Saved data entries
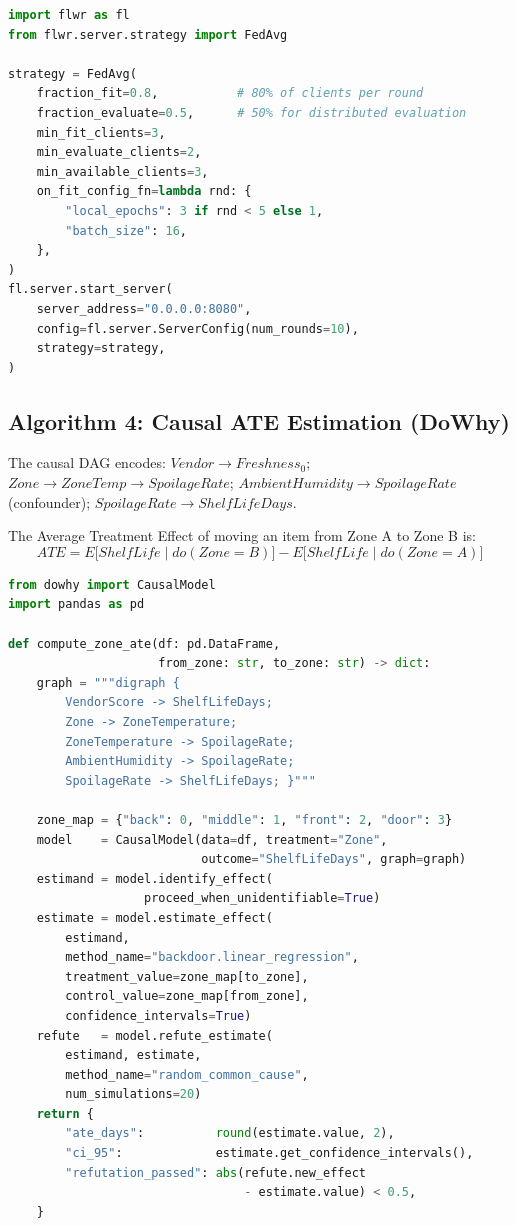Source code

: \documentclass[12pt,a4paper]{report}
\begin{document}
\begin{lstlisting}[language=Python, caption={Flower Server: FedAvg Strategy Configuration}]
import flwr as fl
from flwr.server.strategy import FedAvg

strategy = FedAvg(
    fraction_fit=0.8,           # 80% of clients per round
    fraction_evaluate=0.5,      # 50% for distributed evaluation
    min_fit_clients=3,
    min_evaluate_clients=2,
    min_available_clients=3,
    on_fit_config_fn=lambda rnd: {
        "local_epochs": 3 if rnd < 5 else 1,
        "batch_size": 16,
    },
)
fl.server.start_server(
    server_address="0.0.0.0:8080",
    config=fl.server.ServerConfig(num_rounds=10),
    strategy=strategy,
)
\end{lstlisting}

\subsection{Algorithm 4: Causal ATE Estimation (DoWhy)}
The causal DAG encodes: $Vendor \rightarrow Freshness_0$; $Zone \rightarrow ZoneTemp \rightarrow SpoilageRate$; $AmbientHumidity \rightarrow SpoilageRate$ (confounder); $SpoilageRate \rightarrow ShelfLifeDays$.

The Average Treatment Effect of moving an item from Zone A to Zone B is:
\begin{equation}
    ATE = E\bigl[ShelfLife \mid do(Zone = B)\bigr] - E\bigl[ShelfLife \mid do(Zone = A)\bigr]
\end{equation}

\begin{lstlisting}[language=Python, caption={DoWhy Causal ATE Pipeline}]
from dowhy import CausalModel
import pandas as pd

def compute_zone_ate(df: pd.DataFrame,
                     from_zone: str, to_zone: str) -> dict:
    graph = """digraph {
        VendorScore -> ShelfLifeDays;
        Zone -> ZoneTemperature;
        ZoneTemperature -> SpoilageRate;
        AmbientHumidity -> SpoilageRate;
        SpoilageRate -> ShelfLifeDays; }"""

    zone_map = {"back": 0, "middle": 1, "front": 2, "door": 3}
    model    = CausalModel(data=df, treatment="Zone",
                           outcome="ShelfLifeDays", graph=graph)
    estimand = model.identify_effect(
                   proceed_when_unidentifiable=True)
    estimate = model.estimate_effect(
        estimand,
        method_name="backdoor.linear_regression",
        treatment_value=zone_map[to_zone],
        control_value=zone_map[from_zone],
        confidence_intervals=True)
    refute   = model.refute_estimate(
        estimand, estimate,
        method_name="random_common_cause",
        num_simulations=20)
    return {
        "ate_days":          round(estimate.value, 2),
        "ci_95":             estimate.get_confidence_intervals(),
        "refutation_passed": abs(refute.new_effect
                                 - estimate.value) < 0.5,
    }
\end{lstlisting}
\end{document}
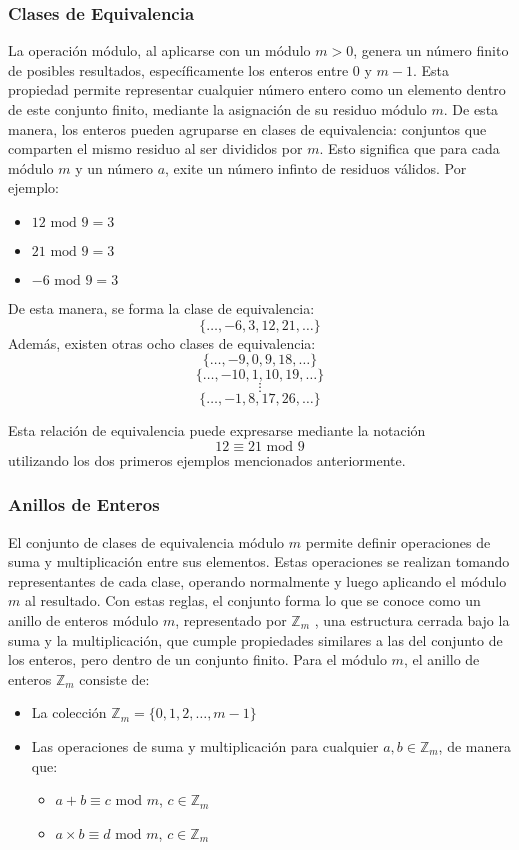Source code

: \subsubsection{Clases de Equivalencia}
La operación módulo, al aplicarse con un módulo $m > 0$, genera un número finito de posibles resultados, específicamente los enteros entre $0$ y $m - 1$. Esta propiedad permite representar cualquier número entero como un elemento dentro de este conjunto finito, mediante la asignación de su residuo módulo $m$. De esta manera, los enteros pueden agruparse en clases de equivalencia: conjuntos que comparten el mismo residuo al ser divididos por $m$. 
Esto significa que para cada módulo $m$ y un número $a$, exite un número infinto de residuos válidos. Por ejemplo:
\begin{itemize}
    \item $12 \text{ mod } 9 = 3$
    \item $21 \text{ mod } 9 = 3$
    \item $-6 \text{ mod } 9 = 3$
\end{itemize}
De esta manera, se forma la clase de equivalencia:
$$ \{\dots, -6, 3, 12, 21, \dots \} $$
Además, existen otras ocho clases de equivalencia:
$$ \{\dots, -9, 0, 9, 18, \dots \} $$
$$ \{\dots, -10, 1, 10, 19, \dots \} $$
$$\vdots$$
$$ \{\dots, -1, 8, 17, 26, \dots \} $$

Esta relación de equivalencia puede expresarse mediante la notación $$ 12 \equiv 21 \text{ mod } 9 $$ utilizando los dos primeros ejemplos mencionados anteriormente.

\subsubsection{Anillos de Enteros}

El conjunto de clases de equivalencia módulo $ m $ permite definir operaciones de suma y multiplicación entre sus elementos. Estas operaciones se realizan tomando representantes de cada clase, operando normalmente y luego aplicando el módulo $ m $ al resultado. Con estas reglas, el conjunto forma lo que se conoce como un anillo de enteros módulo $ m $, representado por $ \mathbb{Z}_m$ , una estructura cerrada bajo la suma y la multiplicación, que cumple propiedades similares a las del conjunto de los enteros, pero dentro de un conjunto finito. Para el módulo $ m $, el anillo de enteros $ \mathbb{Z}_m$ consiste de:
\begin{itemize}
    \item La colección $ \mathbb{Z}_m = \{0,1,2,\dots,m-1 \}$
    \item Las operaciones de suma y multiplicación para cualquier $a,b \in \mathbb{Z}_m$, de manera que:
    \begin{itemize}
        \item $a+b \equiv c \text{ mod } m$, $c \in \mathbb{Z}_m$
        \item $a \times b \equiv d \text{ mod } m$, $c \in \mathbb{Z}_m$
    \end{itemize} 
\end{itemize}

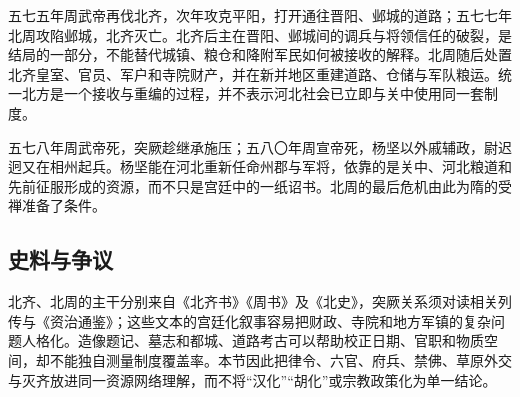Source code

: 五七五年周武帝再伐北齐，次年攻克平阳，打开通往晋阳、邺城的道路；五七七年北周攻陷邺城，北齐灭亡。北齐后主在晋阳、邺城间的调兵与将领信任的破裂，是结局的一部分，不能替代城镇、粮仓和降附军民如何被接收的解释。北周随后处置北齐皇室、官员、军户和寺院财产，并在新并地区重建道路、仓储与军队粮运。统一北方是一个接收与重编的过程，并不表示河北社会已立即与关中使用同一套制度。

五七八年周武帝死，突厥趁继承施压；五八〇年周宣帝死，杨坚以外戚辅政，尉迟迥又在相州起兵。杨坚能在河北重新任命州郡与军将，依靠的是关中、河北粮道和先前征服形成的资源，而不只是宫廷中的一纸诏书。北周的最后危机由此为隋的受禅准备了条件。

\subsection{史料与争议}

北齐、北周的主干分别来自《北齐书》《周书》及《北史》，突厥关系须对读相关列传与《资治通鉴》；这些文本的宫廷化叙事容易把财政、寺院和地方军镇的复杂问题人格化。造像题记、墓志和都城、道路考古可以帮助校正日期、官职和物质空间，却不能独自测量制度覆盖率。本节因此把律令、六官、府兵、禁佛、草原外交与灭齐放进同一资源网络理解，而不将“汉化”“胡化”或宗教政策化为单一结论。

Work instruction ▸ Please restate word for word the lines above, starting with the line that holds "Las operaciones de" and ending with the final line of the records, while leaving out pictures.

Task result ▸
    \item Las operaciones de suma y multiplicación para cualquier $a,b \in \mathbb{Z}_m$, de manera que:
    \begin{itemize}
        \item $a+b \equiv c \text{ mod } m$, $c \in \mathbb{Z}_m$
        \item $a \times b \equiv d \text{ mod } m$, $c \in \mathbb{Z}_m$
    \end{itemize} 
\end{itemize}

Source code

: 五七五年周武帝再伐北齐，次年攻克平阳，打开通往晋阳、邺城的道路；五七七年北周攻陷邺城，北齐灭亡。北齐后主在晋阳、邺城间的调兵与将领信任的破裂，是结局的一部分，不能替代城镇、粮仓和降附军民如何被接收的解释。北周随后处置北齐皇室、官员、军户和寺院财产，并在新并地区重建道路、仓储与军队粮运。统一北方是一个接收与重编的过程，并不表示河北社会已立即与关中使用同一套制度。

五七八年周武帝死，突厥趁继承施压；五八〇年周宣帝死，杨坚以外戚辅政，尉迟迥又在相州起兵。杨坚能在河北重新任命州郡与军将，依靠的是关中、河北粮道和先前征服形成的资源，而不只是宫廷中的一纸诏书。北周的最后危机由此为隋的受禅准备了条件。

\subsection{史料与争议}

北齐、北周的主干分别来自《北齐书》《周书》及《北史》，突厥关系须对读相关列传与《资治通鉴》；这些文本的宫廷化叙事容易把财政、寺院和地方军镇的复杂问题人格化。造像题记、墓志和都城、道路考古可以帮助校正日期、官职和物质空间，却不能独自测量制度覆盖率。本节因此把律令、六官、府兵、禁佛、草原外交与灭齐放进同一资源网络理解，而不将“汉化”“胡化”或宗教政策化为单一结论。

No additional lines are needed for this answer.